→ Saved data entries
# # # #
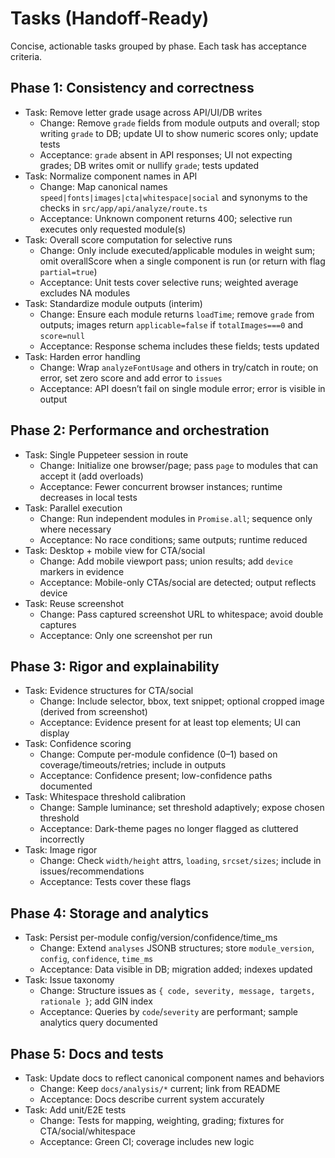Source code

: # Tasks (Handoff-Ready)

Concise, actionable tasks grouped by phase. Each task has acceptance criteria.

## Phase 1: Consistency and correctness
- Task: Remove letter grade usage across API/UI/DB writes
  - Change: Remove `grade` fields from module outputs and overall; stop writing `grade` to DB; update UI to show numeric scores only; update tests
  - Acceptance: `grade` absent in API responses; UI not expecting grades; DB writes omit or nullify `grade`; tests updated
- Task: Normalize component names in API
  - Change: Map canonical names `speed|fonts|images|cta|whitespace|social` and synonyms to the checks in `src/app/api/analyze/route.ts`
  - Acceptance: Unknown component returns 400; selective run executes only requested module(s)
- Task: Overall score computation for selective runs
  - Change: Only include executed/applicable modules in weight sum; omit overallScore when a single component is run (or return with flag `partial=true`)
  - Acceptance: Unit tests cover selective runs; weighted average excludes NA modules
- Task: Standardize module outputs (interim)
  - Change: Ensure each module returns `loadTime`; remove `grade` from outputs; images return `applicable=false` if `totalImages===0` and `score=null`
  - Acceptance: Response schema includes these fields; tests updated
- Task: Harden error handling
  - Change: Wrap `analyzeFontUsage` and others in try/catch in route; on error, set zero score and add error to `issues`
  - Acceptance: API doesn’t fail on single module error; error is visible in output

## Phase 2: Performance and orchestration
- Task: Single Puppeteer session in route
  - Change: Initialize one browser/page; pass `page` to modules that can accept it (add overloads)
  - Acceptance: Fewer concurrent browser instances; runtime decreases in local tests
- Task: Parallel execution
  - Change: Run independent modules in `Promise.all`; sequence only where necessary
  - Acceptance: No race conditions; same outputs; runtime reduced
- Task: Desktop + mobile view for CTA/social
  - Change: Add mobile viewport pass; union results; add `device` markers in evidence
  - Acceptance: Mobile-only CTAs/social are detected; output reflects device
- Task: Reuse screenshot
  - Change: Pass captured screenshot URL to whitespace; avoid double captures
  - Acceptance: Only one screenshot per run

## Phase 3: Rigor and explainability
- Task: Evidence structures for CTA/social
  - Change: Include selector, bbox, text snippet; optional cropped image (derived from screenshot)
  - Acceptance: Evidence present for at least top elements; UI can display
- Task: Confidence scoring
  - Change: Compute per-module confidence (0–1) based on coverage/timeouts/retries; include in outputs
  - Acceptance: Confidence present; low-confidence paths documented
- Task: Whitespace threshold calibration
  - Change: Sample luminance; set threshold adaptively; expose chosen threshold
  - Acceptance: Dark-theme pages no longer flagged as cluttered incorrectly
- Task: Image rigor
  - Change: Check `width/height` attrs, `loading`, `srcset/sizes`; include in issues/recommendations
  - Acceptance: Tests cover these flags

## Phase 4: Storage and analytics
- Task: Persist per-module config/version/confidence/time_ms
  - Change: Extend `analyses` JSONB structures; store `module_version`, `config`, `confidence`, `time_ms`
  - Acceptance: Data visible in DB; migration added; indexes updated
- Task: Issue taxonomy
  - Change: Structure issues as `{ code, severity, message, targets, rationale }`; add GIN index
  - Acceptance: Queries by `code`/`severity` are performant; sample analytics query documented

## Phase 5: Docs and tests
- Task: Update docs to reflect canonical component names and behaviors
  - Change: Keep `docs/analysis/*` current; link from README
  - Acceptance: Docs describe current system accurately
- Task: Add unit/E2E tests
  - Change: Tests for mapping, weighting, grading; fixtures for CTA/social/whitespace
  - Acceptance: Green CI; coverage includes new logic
# # # #
→ What to produce
Transcribe, exactly and without additions, the lines of the records above, beginning with the line that contains "absent in API" and ending with the line that contains "- Acceptance: Unit", both included.

→ Response to this task
  - Acceptance: `grade` absent in API responses; UI not expecting grades; DB writes omit or nullify `grade`; tests updated
- Task: Normalize component names in API
  - Change: Map canonical names `speed|fonts|images|cta|whitespace|social` and synonyms to the checks in `src/app/api/analyze/route.ts`
  - Acceptance: Unknown component returns 400; selective run executes only requested module(s)
- Task: Overall score computation for selective runs
  - Change: Only include executed/applicable modules in weight sum; omit overallScore when a single component is run (or return with flag `partial=true`)
  - Acceptance: Unit tests cover selective runs; weighted average excludes NA modules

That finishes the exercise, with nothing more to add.